:: Work request ::
Repeat the data exactly, please.

::: Provided entries :::

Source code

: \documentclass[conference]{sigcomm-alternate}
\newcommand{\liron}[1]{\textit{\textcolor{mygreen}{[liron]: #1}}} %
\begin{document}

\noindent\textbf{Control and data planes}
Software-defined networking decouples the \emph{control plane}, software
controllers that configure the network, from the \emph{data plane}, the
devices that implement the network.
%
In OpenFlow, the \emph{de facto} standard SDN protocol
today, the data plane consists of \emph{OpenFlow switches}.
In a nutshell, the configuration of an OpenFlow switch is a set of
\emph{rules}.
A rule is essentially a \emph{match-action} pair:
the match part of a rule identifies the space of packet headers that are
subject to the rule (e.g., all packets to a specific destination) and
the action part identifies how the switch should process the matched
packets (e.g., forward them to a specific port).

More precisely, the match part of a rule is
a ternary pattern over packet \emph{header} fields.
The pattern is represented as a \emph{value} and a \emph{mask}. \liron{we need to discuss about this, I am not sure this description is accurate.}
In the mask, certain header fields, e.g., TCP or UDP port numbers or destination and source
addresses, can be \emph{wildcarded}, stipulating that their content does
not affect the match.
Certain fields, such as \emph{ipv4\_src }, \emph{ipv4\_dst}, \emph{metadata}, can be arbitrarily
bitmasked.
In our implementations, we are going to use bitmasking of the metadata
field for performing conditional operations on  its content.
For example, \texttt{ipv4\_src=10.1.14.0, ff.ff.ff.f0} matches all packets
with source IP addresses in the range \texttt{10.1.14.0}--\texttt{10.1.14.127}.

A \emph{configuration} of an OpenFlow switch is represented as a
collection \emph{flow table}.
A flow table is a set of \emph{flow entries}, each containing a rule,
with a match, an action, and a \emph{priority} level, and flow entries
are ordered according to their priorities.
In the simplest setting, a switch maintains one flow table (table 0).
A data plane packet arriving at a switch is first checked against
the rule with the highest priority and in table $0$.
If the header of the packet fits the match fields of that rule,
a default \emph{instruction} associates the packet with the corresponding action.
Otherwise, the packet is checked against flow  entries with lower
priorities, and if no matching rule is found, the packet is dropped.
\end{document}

:::

:: Solution ::
Source code

: \documentclass[conference]{sigcomm-alternate}
\newcommand{\liron}[1]{\textit{\textcolor{mygreen}{[liron]: #1}}} %
\begin{document}

\noindent\textbf{Control and data planes}
Software-defined networking decouples the \emph{control plane}, software
controllers that configure the network, from the \emph{data plane}, the
devices that implement the network.
%
In OpenFlow, the \emph{de facto} standard SDN protocol
today, the data plane consists of \emph{OpenFlow switches}.
In a nutshell, the configuration of an OpenFlow switch is a set of
\emph{rules}.
A rule is essentially a \emph{match-action} pair:
the match part of a rule identifies the space of packet headers that are
subject to the rule (e.g., all packets to a specific destination) and
the action part identifies how the switch should process the matched
packets (e.g., forward them to a specific port).

More precisely, the match part of a rule is
a ternary pattern over packet \emph{header} fields.
The pattern is represented as a \emph{value} and a \emph{mask}. \liron{we need to discuss about this, I am not sure this description is accurate.}
In the mask, certain header fields, e.g., TCP or UDP port numbers or destination and source
addresses, can be \emph{wildcarded}, stipulating that their content does
not affect the match.
Certain fields, such as \emph{ipv4\_src }, \emph{ipv4\_dst}, \emph{metadata}, can be arbitrarily
bitmasked.
In our implementations, we are going to use bitmasking of the metadata
field for performing conditional operations on  its content.
For example, \texttt{ipv4\_src=10.1.14.0, ff.ff.ff.f0} matches all packets
with source IP addresses in the range \texttt{10.1.14.0}--\texttt{10.1.14.127}.

A \emph{configuration} of an OpenFlow switch is represented as a
collection \emph{flow table}.
A flow table is a set of \emph{flow entries}, each containing a rule,
with a match, an action, and a \emph{priority} level, and flow entries
are ordered according to their priorities.
In the simplest setting, a switch maintains one flow table (table 0).
A data plane packet arriving at a switch is first checked against
the rule with the highest priority and in table $0$.
If the header of the packet fits the match fields of that rule,
a default \emph{instruction} associates the packet with the corresponding action.
Otherwise, the packet is checked against flow  entries with lower
priorities, and if no matching rule is found, the packet is dropped.
\end{document}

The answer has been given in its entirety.